# ASSIGNED TASK
For any picture in the lines below, please leave it out and copy the rest exactly.

# INPUT DATA
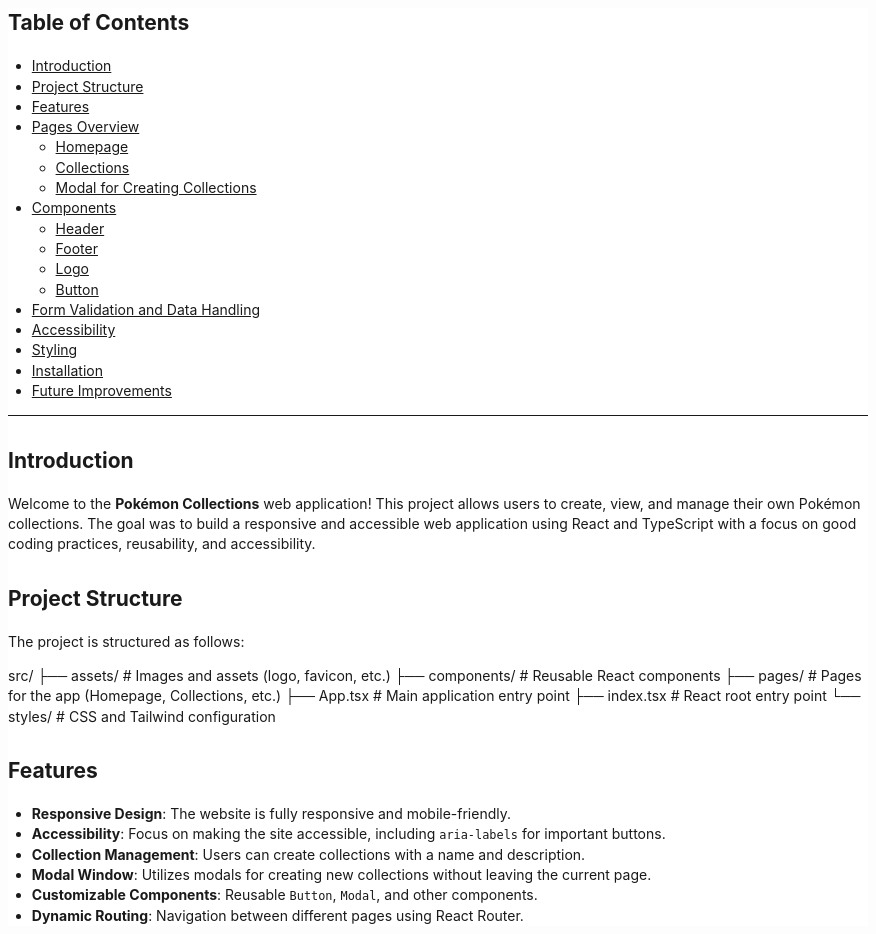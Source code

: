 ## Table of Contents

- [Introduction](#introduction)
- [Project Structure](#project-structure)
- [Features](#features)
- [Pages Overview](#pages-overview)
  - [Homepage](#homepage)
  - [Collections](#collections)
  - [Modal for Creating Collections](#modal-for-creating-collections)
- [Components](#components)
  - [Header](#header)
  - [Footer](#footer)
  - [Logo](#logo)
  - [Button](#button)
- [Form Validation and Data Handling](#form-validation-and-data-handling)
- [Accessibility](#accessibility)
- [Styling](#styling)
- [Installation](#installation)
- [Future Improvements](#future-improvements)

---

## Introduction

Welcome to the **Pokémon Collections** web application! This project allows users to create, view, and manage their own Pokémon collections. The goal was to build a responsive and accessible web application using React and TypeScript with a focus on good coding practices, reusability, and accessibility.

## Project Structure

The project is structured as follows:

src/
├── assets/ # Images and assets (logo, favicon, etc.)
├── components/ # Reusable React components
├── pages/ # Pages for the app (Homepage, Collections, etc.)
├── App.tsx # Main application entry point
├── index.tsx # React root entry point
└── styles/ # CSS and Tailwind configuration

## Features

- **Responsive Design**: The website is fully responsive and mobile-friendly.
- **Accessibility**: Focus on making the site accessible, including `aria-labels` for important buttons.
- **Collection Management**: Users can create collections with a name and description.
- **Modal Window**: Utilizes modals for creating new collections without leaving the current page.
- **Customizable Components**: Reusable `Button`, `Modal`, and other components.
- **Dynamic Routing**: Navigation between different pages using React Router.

# TASK ANSWER
Source code

: ## Table of Contents

- [Introduction](#introduction)
- [Project Structure](#project-structure)
- [Features](#features)
- [Pages Overview](#pages-overview)
  - [Homepage](#homepage)
  - [Collections](#collections)
  - [Modal for Creating Collections](#modal-for-creating-collections)
- [Components](#components)
  - [Header](#header)
  - [Footer](#footer)
  - [Logo](#logo)
  - [Button](#button)
- [Form Validation and Data Handling](#form-validation-and-data-handling)
- [Accessibility](#accessibility)
- [Styling](#styling)
- [Installation](#installation)
- [Future Improvements](#future-improvements)

---

## Introduction

Welcome to the **Pokémon Collections** web application! This project allows users to create, view, and manage their own Pokémon collections. The goal was to build a responsive and accessible web application using React and TypeScript with a focus on good coding practices, reusability, and accessibility.

## Project Structure

The project is structured as follows:

src/
├── assets/ # Images and assets (logo, favicon, etc.)
├── components/ # Reusable React components
├── pages/ # Pages for the app (Homepage, Collections, etc.)
├── App.tsx # Main application entry point
├── index.tsx # React root entry point
└── styles/ # CSS and Tailwind configuration

## Features

- **Responsive Design**: The website is fully responsive and mobile-friendly.
- **Accessibility**: Focus on making the site accessible, including `aria-labels` for important buttons.
- **Collection Management**: Users can create collections with a name and description.
- **Modal Window**: Utilizes modals for creating new collections without leaving the current page.
- **Customizable Components**: Reusable `Button`, `Modal`, and other components.
- **Dynamic Routing**: Navigation between different pages using React Router.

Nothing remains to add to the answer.